The RISE committee is also eliminating the Grad PLUS program altogether, and is capping Parent PLUS Loans. Prior to changes written into the OBBBA, graduate students and guardians could use the PLUS program to borrow up to the full cost of the education being pursued. However, now guardians borrowing on behalf of students will be capped at $20,000 per year, or up to $65,000 per student. The OBBBA also levied a lifetime limit for federal loans, capping combined undergraduate and graduate borrowing at $257,500 per person.
What's next for these repayment changes
Notably, the OBBBA is slowly ending President Biden's Saving on a Valuable Education (SAVE) plan. By reducing the SAVE plan, SAVE borrowers will soon face interest, which they didn't have before.
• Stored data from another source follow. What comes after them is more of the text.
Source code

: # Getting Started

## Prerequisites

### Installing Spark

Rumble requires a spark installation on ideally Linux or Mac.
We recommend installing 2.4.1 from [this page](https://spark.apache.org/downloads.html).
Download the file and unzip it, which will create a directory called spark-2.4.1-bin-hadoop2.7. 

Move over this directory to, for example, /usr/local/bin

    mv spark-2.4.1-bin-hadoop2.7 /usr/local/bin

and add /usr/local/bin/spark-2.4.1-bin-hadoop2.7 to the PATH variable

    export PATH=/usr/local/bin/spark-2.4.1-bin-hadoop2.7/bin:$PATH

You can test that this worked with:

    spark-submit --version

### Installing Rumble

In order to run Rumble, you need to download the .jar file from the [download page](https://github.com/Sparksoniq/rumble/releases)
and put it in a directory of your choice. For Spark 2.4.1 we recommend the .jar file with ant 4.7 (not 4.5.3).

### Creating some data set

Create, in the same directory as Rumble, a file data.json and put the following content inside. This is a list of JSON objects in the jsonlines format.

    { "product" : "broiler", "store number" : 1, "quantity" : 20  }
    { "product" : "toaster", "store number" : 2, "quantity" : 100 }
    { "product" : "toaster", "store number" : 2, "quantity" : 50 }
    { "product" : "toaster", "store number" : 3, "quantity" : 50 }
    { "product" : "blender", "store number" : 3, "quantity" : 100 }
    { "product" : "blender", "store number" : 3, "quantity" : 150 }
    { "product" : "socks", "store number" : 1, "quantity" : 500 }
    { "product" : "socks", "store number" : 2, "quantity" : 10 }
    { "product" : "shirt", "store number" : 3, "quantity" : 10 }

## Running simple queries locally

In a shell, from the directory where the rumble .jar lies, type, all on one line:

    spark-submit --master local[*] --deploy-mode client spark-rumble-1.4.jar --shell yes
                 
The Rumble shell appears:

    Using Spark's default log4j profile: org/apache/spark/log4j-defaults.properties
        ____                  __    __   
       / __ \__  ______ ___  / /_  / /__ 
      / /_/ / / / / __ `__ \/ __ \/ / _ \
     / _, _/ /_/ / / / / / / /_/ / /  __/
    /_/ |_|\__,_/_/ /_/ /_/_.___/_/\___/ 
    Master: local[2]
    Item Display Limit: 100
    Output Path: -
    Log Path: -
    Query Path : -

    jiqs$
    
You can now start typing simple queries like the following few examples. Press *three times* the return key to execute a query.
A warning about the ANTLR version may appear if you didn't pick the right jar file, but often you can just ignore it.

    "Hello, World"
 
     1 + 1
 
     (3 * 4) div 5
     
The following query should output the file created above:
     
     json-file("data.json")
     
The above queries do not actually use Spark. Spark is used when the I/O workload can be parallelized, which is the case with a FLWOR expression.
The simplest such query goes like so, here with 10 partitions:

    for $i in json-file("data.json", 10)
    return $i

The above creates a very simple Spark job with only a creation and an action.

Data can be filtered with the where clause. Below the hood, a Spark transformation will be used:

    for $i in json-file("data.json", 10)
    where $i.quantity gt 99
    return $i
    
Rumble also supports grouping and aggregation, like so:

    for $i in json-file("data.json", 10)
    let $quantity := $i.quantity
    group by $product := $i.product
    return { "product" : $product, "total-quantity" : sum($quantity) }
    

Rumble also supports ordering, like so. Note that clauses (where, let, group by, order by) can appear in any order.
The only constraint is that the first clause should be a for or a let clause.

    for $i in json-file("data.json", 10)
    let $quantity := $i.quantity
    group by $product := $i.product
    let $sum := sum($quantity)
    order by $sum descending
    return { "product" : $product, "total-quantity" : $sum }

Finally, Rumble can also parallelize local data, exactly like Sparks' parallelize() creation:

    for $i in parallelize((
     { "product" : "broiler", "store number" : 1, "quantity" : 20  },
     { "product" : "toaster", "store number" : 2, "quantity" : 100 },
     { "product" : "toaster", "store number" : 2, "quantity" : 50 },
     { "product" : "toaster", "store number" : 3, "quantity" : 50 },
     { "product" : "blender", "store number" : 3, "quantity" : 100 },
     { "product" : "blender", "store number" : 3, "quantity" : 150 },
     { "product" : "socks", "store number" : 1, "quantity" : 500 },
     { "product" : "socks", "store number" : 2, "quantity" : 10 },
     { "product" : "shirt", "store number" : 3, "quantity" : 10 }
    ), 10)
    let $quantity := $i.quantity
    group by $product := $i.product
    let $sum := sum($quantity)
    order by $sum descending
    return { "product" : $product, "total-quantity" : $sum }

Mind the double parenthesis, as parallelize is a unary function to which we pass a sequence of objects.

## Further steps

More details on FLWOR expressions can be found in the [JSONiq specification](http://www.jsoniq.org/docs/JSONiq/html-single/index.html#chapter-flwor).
Those being forced to move off the SAVE plan, and into another repayment option, could end up causing a massive paperwork backlog at the Department of Education — where staff has already been slashed by more than half thanks to Trump and DOGE's money-"saving" efforts.
Under Secretary of Education Nicholas Kent specified in the Department of Education's announcement that the RISE committee's changes are intended to help the Department of Education "better align higher education with workforce needs." Kent also argued that these negotiations will "help drive a sea change in higher education by holding universities accountable for outcomes and putting significant downward pressure on the cost of tuition. This will benefit borrowers who will no longer be pushed into insurmountable debt to finance degrees that do not pay off." However, despite the committee's intention, these new rules could instead leave many would-be college students unable to attend altogether.
While the RISE committee confirmed it has made changes to its RAP option, as of mid-November 2025, it has not yet shared specifics with the public. The next step for the RISE committee is to enter a Notice of Proposed Rulemaking (NPRM) in the Federal Register for public comment.